JoeytheBrit If Alice's Restaurant were to be made today it would most likely be filmed in a much grainier, true-to-life fashion, cinema verite wed to the modern taste for close-ups and hand-held camera. It's a style that adds an immediacy to the subjects that it films – and that is something that is badly lacking from this film. Alice's Restaurant stands now as nothing more than a curio, failing completely to capture or convey any sense of how life was like for the draft-dodging members of America's counter-culture. The best films that set themselves up as a form of social document succeed because they always make the era they have captured come alive; they give you a taste and a feel so true to the times that it is almost tangible. Alice's Restaurant simply points the camera at a group of people who possess ill-defined motivation and an almost complete lack of direction: change the hairstyles and the clothes and what takes place on screen could be taking place anywhere at any time in the past fifty years.Arlo Guthrie is no actor, but he's actually quite good in this because you do feel that, while he's obviously acting, he's also trying to be himself and so you get some insight into the man. He's invited to have sex by four different women in this film which is a bit of a stretch to be honest, but other than that he's entirely believable, despite lacking much presence on the screen. Patricia Quinn exudes an earthy vitality as Alice, while James Broderick as her husband Ray seems strangely at odds with the rest of the cast.
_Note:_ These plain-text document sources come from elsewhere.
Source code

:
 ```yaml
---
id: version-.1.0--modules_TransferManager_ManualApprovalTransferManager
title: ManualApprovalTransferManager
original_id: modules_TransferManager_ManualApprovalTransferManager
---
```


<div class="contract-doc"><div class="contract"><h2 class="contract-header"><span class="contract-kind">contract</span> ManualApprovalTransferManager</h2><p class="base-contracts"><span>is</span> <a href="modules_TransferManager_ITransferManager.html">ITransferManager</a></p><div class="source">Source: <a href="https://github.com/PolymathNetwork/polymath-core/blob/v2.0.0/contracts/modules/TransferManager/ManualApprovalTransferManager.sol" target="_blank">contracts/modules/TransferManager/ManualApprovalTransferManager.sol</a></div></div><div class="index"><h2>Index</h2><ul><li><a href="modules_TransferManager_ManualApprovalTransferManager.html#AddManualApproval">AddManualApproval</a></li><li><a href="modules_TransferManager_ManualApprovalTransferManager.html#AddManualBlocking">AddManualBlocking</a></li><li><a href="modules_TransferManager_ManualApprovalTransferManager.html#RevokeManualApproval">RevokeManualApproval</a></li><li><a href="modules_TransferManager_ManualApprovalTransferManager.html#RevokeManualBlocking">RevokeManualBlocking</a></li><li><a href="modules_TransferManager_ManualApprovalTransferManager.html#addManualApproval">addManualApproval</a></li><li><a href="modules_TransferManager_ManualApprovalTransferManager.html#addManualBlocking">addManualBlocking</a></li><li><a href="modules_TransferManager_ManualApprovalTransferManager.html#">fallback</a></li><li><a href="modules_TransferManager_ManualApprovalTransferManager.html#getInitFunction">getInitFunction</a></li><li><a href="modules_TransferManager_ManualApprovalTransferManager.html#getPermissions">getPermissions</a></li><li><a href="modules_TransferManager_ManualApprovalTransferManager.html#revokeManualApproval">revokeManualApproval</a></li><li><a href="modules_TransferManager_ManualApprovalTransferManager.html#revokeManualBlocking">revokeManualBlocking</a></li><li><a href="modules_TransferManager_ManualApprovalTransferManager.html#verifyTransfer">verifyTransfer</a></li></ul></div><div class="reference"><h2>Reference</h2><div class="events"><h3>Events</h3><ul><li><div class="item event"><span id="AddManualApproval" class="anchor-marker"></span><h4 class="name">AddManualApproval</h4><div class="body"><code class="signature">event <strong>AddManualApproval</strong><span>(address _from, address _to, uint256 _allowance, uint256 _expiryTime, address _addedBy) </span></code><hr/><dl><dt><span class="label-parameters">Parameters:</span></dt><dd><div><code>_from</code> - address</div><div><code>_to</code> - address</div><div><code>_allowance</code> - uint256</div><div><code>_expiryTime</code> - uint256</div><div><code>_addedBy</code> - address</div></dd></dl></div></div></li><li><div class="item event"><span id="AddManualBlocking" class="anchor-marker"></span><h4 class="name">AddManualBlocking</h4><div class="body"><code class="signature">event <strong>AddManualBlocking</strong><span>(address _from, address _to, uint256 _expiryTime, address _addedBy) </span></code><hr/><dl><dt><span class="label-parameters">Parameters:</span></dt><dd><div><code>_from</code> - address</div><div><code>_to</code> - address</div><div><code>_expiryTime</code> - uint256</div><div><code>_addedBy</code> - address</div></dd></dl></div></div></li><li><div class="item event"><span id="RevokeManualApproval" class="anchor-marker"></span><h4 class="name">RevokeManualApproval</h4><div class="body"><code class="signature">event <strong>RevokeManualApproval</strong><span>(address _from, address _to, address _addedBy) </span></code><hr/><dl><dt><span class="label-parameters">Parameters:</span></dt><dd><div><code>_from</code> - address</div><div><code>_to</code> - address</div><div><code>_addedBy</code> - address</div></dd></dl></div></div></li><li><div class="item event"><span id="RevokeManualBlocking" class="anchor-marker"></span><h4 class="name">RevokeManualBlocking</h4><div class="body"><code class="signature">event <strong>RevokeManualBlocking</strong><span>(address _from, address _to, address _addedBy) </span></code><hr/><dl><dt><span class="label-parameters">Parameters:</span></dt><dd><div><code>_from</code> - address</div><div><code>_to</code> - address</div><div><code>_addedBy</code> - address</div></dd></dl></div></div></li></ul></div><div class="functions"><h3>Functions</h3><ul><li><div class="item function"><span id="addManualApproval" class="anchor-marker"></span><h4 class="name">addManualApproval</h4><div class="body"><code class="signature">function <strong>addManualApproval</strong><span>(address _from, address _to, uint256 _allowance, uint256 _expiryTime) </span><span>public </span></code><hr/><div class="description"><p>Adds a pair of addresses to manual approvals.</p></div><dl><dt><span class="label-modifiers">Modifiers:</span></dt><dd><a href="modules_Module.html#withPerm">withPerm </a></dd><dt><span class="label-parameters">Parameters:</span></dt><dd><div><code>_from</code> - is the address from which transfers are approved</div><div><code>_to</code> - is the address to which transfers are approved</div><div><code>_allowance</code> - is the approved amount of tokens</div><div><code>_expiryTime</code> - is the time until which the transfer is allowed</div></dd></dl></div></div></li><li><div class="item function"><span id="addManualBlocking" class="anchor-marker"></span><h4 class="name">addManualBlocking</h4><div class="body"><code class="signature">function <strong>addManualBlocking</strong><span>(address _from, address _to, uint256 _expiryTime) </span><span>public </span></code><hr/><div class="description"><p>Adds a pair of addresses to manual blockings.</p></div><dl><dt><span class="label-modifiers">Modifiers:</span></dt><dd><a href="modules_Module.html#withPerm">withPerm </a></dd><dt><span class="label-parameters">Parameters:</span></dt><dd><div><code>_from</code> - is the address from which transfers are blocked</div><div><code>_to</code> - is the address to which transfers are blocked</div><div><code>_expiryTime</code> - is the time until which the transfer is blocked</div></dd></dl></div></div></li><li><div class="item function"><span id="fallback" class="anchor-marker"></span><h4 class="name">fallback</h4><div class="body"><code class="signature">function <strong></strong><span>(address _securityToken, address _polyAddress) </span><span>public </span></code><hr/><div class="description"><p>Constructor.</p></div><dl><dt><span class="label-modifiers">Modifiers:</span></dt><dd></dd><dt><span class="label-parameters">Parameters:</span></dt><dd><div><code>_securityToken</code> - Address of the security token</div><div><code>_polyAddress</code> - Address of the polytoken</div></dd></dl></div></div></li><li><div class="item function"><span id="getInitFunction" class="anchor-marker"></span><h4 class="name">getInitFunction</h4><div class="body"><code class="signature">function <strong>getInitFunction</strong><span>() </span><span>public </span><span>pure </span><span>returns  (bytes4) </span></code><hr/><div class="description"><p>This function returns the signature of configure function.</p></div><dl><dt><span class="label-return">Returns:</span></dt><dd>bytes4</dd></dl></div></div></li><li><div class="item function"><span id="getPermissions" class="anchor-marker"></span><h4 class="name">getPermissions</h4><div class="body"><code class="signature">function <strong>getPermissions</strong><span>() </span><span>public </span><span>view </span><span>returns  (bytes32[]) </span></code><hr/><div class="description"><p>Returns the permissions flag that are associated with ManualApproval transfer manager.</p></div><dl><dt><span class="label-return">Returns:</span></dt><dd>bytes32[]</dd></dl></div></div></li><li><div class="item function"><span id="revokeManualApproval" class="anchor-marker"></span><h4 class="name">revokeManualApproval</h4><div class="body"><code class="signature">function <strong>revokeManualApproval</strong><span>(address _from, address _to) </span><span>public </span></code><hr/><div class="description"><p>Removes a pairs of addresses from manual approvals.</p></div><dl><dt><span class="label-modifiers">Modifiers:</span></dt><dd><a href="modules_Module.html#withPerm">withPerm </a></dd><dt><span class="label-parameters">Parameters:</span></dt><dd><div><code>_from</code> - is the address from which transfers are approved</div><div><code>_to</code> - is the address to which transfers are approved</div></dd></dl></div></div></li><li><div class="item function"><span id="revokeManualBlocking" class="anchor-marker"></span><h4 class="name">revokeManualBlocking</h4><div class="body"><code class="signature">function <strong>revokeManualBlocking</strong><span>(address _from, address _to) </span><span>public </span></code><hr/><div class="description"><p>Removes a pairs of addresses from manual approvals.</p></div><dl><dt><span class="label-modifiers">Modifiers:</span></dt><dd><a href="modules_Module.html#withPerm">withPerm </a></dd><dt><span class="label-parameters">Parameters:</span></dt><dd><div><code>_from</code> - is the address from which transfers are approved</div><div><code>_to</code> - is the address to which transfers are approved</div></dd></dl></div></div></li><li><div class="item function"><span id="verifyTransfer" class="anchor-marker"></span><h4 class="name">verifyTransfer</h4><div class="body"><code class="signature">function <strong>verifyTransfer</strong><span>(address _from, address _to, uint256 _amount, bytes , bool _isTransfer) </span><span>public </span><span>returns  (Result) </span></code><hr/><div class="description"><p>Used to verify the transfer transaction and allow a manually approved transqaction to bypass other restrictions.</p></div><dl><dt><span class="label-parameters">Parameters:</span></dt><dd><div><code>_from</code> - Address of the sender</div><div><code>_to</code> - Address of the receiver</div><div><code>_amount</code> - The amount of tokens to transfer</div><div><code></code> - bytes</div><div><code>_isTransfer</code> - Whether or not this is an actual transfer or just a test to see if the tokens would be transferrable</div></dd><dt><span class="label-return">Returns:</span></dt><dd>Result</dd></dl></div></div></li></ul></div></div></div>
Maybe it's his age or the cowboy-ish clothes, which make him look something like a good ol' boy, but he never really seems to fit in and fails to convince as the kind of man to whom Alice would be married.For all its counter-culture credentials the film, and its characters, ultimately resort to the most conventional of social traditions. The Brocks live in an old church, long abandoned by most of its ageing congregation, and seek to salvage their relationship by getting married once again while, at their reception, Ray drunkenly bemoans the gradual dispersion of their friends, with whom he wishes to found a commune. That's love, marriage, family and friendship,themes that, while not wholly exclusive from the social group the film examines, nevertheless make an unlikely topic. Maybe that explains why, like most of the rest of us, the hippie generation have today turned into their middle-class suburbanite parents.